**Your instructions:** Every entry below must appear again, exactly as written.

Stored data entries
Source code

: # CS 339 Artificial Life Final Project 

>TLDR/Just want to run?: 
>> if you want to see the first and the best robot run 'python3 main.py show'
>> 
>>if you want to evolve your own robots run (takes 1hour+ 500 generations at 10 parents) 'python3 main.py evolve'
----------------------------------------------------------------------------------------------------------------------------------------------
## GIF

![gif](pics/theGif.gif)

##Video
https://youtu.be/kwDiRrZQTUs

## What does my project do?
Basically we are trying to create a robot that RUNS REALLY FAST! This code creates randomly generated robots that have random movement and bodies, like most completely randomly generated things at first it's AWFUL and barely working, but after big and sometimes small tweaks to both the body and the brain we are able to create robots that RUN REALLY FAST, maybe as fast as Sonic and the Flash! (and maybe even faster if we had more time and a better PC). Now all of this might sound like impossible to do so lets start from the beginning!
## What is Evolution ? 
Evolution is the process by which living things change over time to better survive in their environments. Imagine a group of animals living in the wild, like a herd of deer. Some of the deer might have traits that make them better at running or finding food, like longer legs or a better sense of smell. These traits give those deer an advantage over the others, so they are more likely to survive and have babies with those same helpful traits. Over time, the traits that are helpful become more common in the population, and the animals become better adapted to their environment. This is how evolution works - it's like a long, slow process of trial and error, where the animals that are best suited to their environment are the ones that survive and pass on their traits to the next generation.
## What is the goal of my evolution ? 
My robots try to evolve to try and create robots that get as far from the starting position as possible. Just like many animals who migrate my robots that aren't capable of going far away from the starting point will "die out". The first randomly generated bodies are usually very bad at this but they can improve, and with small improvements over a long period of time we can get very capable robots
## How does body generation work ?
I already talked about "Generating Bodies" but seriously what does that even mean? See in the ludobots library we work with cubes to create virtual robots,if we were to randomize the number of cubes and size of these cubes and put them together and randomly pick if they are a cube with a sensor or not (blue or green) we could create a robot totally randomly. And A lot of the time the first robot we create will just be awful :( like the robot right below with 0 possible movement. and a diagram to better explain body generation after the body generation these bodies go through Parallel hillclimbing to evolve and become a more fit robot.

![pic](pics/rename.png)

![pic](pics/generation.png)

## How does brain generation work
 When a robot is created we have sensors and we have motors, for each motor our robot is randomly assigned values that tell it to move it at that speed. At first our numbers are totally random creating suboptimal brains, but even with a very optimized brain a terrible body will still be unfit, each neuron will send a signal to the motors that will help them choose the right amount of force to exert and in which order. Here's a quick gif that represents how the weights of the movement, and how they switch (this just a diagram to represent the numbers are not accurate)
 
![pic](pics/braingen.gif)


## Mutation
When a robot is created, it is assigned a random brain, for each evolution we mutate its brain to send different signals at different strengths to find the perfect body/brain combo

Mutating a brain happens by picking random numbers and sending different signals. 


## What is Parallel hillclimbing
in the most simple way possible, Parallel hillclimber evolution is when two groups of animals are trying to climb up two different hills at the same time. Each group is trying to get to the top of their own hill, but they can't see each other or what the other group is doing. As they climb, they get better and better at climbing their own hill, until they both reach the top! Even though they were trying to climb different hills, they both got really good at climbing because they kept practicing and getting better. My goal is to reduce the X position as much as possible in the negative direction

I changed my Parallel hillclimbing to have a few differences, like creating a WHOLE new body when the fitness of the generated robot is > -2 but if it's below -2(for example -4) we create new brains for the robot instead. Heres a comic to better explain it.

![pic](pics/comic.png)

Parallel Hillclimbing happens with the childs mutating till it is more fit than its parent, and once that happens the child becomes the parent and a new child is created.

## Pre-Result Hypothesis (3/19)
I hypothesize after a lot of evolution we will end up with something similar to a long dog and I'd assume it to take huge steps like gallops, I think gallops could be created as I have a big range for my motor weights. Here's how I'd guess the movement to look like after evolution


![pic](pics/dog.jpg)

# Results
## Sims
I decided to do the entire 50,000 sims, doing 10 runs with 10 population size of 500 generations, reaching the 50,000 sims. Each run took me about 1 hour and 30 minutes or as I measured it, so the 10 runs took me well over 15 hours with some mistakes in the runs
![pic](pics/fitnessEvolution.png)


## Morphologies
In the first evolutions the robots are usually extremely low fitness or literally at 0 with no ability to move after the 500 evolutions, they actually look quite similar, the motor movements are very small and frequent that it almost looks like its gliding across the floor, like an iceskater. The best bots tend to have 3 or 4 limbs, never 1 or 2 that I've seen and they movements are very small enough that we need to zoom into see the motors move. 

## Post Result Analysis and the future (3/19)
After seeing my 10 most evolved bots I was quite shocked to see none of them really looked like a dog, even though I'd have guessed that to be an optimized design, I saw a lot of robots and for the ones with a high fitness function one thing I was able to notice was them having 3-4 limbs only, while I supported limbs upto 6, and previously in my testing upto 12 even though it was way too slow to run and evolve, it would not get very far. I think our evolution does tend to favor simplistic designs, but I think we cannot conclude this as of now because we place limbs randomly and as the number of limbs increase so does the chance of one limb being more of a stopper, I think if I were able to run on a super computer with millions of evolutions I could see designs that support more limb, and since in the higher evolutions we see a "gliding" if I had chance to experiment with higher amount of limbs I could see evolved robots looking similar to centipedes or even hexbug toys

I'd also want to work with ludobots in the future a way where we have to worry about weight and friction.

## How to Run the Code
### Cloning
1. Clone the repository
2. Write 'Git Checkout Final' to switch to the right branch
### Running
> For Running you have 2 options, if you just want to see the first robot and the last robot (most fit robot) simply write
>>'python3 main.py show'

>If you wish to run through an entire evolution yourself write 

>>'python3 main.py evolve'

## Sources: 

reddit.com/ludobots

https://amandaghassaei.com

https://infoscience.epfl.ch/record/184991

**Answer box:**
Source code

: # CS 339 Artificial Life Final Project 

>TLDR/Just want to run?: 
>> if you want to see the first and the best robot run 'python3 main.py show'
>> 
>>if you want to evolve your own robots run (takes 1hour+ 500 generations at 10 parents) 'python3 main.py evolve'
----------------------------------------------------------------------------------------------------------------------------------------------
## GIF

![gif](pics/theGif.gif)

##Video
https://youtu.be/kwDiRrZQTUs

## What does my project do?
Basically we are trying to create a robot that RUNS REALLY FAST! This code creates randomly generated robots that have random movement and bodies, like most completely randomly generated things at first it's AWFUL and barely working, but after big and sometimes small tweaks to both the body and the brain we are able to create robots that RUN REALLY FAST, maybe as fast as Sonic and the Flash! (and maybe even faster if we had more time and a better PC). Now all of this might sound like impossible to do so lets start from the beginning!
## What is Evolution ? 
Evolution is the process by which living things change over time to better survive in their environments. Imagine a group of animals living in the wild, like a herd of deer. Some of the deer might have traits that make them better at running or finding food, like longer legs or a better sense of smell. These traits give those deer an advantage over the others, so they are more likely to survive and have babies with those same helpful traits. Over time, the traits that are helpful become more common in the population, and the animals become better adapted to their environment. This is how evolution works - it's like a long, slow process of trial and error, where the animals that are best suited to their environment are the ones that survive and pass on their traits to the next generation.
## What is the goal of my evolution ? 
My robots try to evolve to try and create robots that get as far from the starting position as possible. Just like many animals who migrate my robots that aren't capable of going far away from the starting point will "die out". The first randomly generated bodies are usually very bad at this but they can improve, and with small improvements over a long period of time we can get very capable robots
## How does body generation work ?
I already talked about "Generating Bodies" but seriously what does that even mean? See in the ludobots library we work with cubes to create virtual robots,if we were to randomize the number of cubes and size of these cubes and put them together and randomly pick if they are a cube with a sensor or not (blue or green) we could create a robot totally randomly. And A lot of the time the first robot we create will just be awful :( like the robot right below with 0 possible movement. and a diagram to better explain body generation after the body generation these bodies go through Parallel hillclimbing to evolve and become a more fit robot.

![pic](pics/rename.png)

![pic](pics/generation.png)

## How does brain generation work
 When a robot is created we have sensors and we have motors, for each motor our robot is randomly assigned values that tell it to move it at that speed. At first our numbers are totally random creating suboptimal brains, but even with a very optimized brain a terrible body will still be unfit, each neuron will send a signal to the motors that will help them choose the right amount of force to exert and in which order. Here's a quick gif that represents how the weights of the movement, and how they switch (this just a diagram to represent the numbers are not accurate)
 
![pic](pics/braingen.gif)


## Mutation
When a robot is created, it is assigned a random brain, for each evolution we mutate its brain to send different signals at different strengths to find the perfect body/brain combo

Mutating a brain happens by picking random numbers and sending different signals. 


## What is Parallel hillclimbing
in the most simple way possible, Parallel hillclimber evolution is when two groups of animals are trying to climb up two different hills at the same time. Each group is trying to get to the top of their own hill, but they can't see each other or what the other group is doing. As they climb, they get better and better at climbing their own hill, until they both reach the top! Even though they were trying to climb different hills, they both got really good at climbing because they kept practicing and getting better. My goal is to reduce the X position as much as possible in the negative direction

I changed my Parallel hillclimbing to have a few differences, like creating a WHOLE new body when the fitness of the generated robot is > -2 but if it's below -2(for example -4) we create new brains for the robot instead. Heres a comic to better explain it.

![pic](pics/comic.png)

Parallel Hillclimbing happens with the childs mutating till it is more fit than its parent, and once that happens the child becomes the parent and a new child is created.

## Pre-Result Hypothesis (3/19)
I hypothesize after a lot of evolution we will end up with something similar to a long dog and I'd assume it to take huge steps like gallops, I think gallops could be created as I have a big range for my motor weights. Here's how I'd guess the movement to look like after evolution


![pic](pics/dog.jpg)

# Results
## Sims
I decided to do the entire 50,000 sims, doing 10 runs with 10 population size of 500 generations, reaching the 50,000 sims. Each run took me about 1 hour and 30 minutes or as I measured it, so the 10 runs took me well over 15 hours with some mistakes in the runs
![pic](pics/fitnessEvolution.png)


## Morphologies
In the first evolutions the robots are usually extremely low fitness or literally at 0 with no ability to move after the 500 evolutions, they actually look quite similar, the motor movements are very small and frequent that it almost looks like its gliding across the floor, like an iceskater. The best bots tend to have 3 or 4 limbs, never 1 or 2 that I've seen and they movements are very small enough that we need to zoom into see the motors move. 

## Post Result Analysis and the future (3/19)
After seeing my 10 most evolved bots I was quite shocked to see none of them really looked like a dog, even though I'd have guessed that to be an optimized design, I saw a lot of robots and for the ones with a high fitness function one thing I was able to notice was them having 3-4 limbs only, while I supported limbs upto 6, and previously in my testing upto 12 even though it was way too slow to run and evolve, it would not get very far. I think our evolution does tend to favor simplistic designs, but I think we cannot conclude this as of now because we place limbs randomly and as the number of limbs increase so does the chance of one limb being more of a stopper, I think if I were able to run on a super computer with millions of evolutions I could see designs that support more limb, and since in the higher evolutions we see a "gliding" if I had chance to experiment with higher amount of limbs I could see evolved robots looking similar to centipedes or even hexbug toys

I'd also want to work with ludobots in the future a way where we have to worry about weight and friction.

## How to Run the Code
### Cloning
1. Clone the repository
2. Write 'Git Checkout Final' to switch to the right branch
### Running
> For Running you have 2 options, if you just want to see the first robot and the last robot (most fit robot) simply write
>>'python3 main.py show'

>If you wish to run through an entire evolution yourself write 

>>'python3 main.py evolve'

## Sources: 

reddit.com/ludobots

https://amandaghassaei.com

https://infoscience.epfl.ch/record/184991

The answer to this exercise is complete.